Ce projet de loi comporte également trois mesures relatives au service public de l'emploi. La première facilite la dématérialisation de la procédure de prescription des contrats aidés : aujourd'hui, la signature d'un contrat aidé suppose une convention tripartite entre l'organisme prescripteur du contrat aidé (Pôle emploi, mission locale, conseil général...), l'employeur et le bénéficiaire, ce qui limite les possibilités de dématérialisation, sauf à ce que tous se dotent d'un logiciel intégrant la signature électronique. La convention tripartite est remplacée par une décision administrative : lorsque le prescripteur acceptera la demande d'aide de l'employeur, ce dernier pourra conclure un contrat aidé avec le bénéficiaire.
La deuxième mesure concerne le recouvrement des contributions versées par les employeurs au titre du contrat de sécurisation professionnelle (CSP) créé, l'an dernier, par la loi « Cherpion ». Ce recouvrement est actuellement effectué par Pôle emploi et il était prévu qu'il soit réalisé l'année prochaine par les Urssaf. Ce transfert semble cependant peu opportun, car l'assiette de ces contributions est très différente de celle des cotisations sociales. Les Urssaf auraient besoin d'un nouveau système d'information et seraient contraintes d'échanger en permanence des informations avec Pôle emploi. Mieux vaut que celui-ci continue à recouvrir les contributions.
La dernière mesure concerne le régime de retraite complémentaire des agents de Pôle emploi issus des Assedic et de l'association pour la formation professionnelle des adultes (Afpa) : salariés de droit privé, ces agents sont affiliés à l'Agirc-Arrco. Or, la loi de 2008 qui a créé Pôle emploi a prévu que tous ses agents seraient, à terme, affiliés à l'Ircantec, le régime de retraite complémentaire des agents non contractuels de l'Etat et des collectivités publiques. Les anciens salariés des Assedic et de l'Afpa redoutent que leurs droits à retraite complémentaire ne soient affectés par ce transfert. Le texte prévoit donc qu'ils resteront affiliés à l'Agirc-Arrco, ce qui nécessite un transfert financier de l'Ircantec vers ces régimes.

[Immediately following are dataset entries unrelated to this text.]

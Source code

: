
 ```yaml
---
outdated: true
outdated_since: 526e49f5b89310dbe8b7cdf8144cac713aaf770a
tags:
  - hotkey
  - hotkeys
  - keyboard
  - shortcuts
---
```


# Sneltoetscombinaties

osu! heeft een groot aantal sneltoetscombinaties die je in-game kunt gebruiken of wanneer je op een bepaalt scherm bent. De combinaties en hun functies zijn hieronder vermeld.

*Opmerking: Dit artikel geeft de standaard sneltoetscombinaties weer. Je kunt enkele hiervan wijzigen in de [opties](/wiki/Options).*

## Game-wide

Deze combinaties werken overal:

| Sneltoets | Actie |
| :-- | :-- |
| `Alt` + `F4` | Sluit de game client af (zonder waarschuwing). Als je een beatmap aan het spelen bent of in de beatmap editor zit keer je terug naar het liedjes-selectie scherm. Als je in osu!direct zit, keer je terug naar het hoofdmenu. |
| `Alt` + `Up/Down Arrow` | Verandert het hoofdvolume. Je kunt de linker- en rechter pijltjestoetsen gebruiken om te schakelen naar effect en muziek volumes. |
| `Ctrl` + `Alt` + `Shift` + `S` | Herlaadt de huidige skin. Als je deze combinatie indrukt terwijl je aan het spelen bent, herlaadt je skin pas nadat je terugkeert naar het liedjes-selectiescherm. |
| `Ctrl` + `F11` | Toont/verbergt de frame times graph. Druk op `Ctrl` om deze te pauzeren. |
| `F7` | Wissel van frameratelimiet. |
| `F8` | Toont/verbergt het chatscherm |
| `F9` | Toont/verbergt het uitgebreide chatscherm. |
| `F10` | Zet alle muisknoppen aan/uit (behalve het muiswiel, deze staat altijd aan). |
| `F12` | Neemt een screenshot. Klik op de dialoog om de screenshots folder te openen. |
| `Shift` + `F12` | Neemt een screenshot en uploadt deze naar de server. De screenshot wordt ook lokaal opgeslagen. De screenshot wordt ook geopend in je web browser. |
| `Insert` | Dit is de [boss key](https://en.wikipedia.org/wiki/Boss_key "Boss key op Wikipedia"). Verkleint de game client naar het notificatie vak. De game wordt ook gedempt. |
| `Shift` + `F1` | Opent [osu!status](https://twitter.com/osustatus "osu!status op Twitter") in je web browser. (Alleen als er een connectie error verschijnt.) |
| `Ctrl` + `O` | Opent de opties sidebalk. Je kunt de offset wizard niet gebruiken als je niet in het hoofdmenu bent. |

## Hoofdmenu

Le Président de la République a décidé de placer son quinquennat sous le signe de la jeunesse. Il estime que les difficultés d'insertion professionnelle des jeunes obèrent la capacité de notre pays à se projeter avec confiance dans l'avenir. Les emplois d'avenir ne suffiront sans doute pas à dissiper toutes les inquiétudes, mais ils peuvent, comme les emplois-jeunes autrefois, redonner espérance et perspectives à des jeunes et à leurs familles, qui n'en peuvent plus des mauvaises nouvelles, après quatre années de crise.
S'inscrivant dans une stratégie globale, les emplois d'avenir font partie des mesures à adopter d'urgence pour atteindre l'objectif ambitieux que nous nous sommes fixés, inverser la courbe du chômage d'ici un an. C'est pourquoi je vous propose d'approuver le projet de loi, afin que les premiers contrats soient signés dès novembre 2012.